Il Fondo potrebbe decidere di implementare l’offerta diagnostica del “Centro di riferimento regionale per la cura e la diagnosi anche precoce delle patologie derivanti dall’amianto”, del presidio ospedaliero Muscatello di Augusta, e a sostenere programmi di ricerca, dotando il Centro di strumentazione elettromedicale per la diagnostica invasiva e mininvasiva delle malattie polmonari e per la diagnosi differenziale con le malattie cardiache.
L’argomento è stato discusso nel corso di una riunione presieduta dal direttore generale facenti funzioni dell’Asp di Siracusa Anselmo Madeddu e dal presidente del Fondo sociale ex Eternit Astolfo Di Amato.
“L’acquisizione delle apparecchiature – ha dichiarato Madeddu – consentirebbe al Centro Amianto di completare l’offerta diagnostica in loco e di estendere anche all’oncologia medica ed all’ematologia la possibilità di una diagnosi differenziale interventistica sino ad ora obbligata fuori provincia, accreditando maggiormente l’ospedale megarese come polo oncologico”.
Il presidente del Fondo Astolfo Di Amato ha pertanto sollecitato una dettagliata relazione con relativo cronoprogramma operativo che consenta in breve tempo al Direttivo del Fondo di esaminare la possibile acquisizione e la messa in opera della strumentazione.
Sulla notizia interviene l’Ona, Oservatorio nazionale Amianto: “Questo non basta, perché l’Ona – si legge in una nota – si attende innanzitutto giustizia per quanto riguarda l’Eternit e si chiede le ragioni per le quali non siano stati individuati i responsabili della strage di lavoratori dell’Eternit Sicilia.
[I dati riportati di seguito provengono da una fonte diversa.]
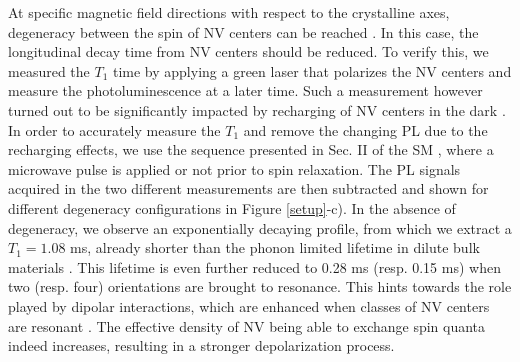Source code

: \documentclass[preprintnumbers,amsmath,amssymb,superscriptaddress,twocolumn,showpacs]{revtex4-1}
\begin{document}
At specific magnetic field directions with respect to the crystalline axes, degeneracy between the spin of NV centers can be reached \cite{van_oort_cross-relaxation_1989}. %
In this case, the longitudinal decay time from NV centers should be reduced. To verify this, we measured the $T_1$ time by applying a green laser that polarizes the NV centers and measure the photoluminescence at a later time.
Such a measurement however turned out to be significantly impacted by recharging of NV centers in the dark \cite{choi_depolarization_2017, mrozek_longitudinal_2015, giri_selective_2019, giri_coupled_2018}.
In order to accurately measure the $T_1$ and remove the changing PL due to the recharging effects, we use the sequence presented in Sec. II of the SM \cite{SM_CR_meca}, where a microwave pulse is applied or not prior to spin relaxation. The PL signals acquired in the two different measurements are then subtracted and shown for different degeneracy configurations in Figure \ref{setup}-c).
In the absence of degeneracy, we observe an exponentially decaying profile, from which we extract a $T_1=1.08$ ms, already shorter than the phonon limited lifetime in dilute bulk materials \cite{Tetienne}. This lifetime is even further reduced to 0.28 ms (resp. 0.15 ms) when two (resp. four) orientations are brought to resonance. This hints towards the role played by dipolar interactions, which are enhanced when classes of NV centers are resonant \cite{van_oort_cross-relaxation_1989, choi_depolarization_2017}. The effective density of NV being able to exchange spin quanta indeed increases, resulting in a stronger depolarization process.

\end{document}
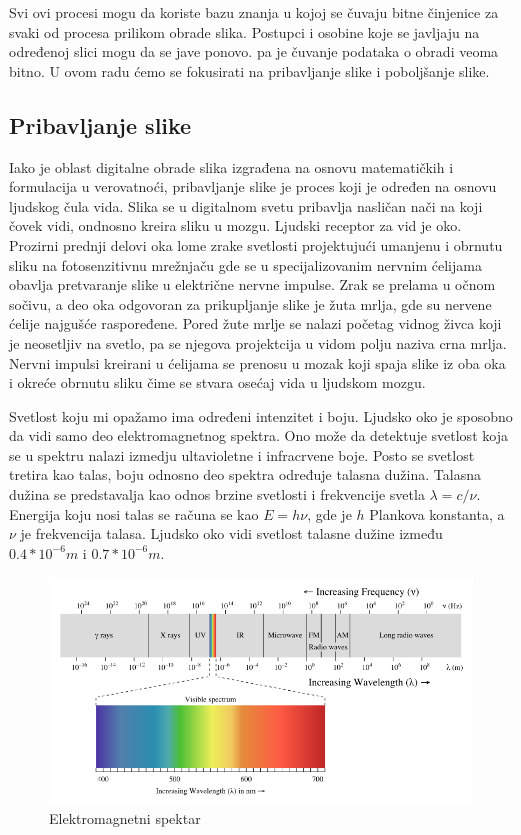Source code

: \documentclass[a4paper,12pt,titlepage]{article}
\begin{document}
Svi ovi procesi mogu da koriste bazu znanja u kojoj se čuvaju bitne činjenice za svaki od procesa prilikom obrade slika. Postupci i osobine koje se javljaju na određenoj slici mogu da se jave ponovo. pa je čuvanje podataka o obradi veoma bitno. U ovom radu ćemo se fokusirati na pribavljanje slike i poboljšanje slike.

\subsection{Pribavljanje slike}%

Iako je oblast digitalne obrade slika izgrađena na osnovu matematičkih i formulacija u verovatnoći, pribavljanje slike je proces koji je određen na osnovu ljudskog čula vida. Slika se u digitalnom svetu pribavlja nasličan nači na koji čovek vidi, ondnosno kreira sliku u mozgu. Ljudski receptor za vid je oko. Prozirni prednji delovi oka lome zrake svetlosti projektujući umanjenu i obrnutu sliku na fotosenzitivnu mrežnjaču gde se u specijalizovanim nervnim ćelijama obavlja pretvaranje slike u električne nervne impulse. Zrak se prelama u očnom sočivu, a deo oka odgovoran za prikupljanje slike je žuta mrlja, gde su nervene ćelije najgušće raspoređene. Pored žute mrlje se nalazi početag vidnog živca koji je neosetljiv na svetlo, pa se njegova projektcija u vidom polju naziva crna mrlja. Nervni impulsi kreirani u ćelijama se prenosu u mozak koji spaja slike iz oba oka i okreće obrnutu sliku čime se stvara osećaj vida u ljudskom mozgu.

Svetlost koju mi opažamo ima određeni intenzitet i boju. Ljudsko oko je sposobno da vidi samo deo elektromagnetnog spektra. Ono može da detektuje svetlost koja se u spektru nalazi izmedju ultavioletne i infracrvene boje. Posto se svetlost tretira kao talas, boju odnosno deo spektra određuje talasna dužina. Talasna dužina se predstavalja kao odnos brzine svetlosti i frekvencije svetla $\lambda = c / \nu$. Energija koju nosi talas se računa se kao $E = h \nu$, gde je $h$ Plankova konstanta, a $\nu$ je frekvencija talasa. Ljudsko oko vidi svetlost talasne dužine između $0.4 * 10^{-6}m$ i $0.7 * 10^{-6}m$.

\begin{figure}[ht!]
\centering
\includegraphics[width=120mm]{img/spektar.png}
\caption{Elektromagnetni spektar}
\label{spektar}
\end{figure} 
\end{document}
Ancora più grave – continua la nota – è il fatto che la Regione Siciliana continui nel suo silenzio tragicomico rispetto a una legge che è stata approvata dall’assemblea regionale e che ha avuto il taglio dei finanziamenti, anziché potenziare l’azione a tutela della salute nei termini stabiliti dalla legge regionale”.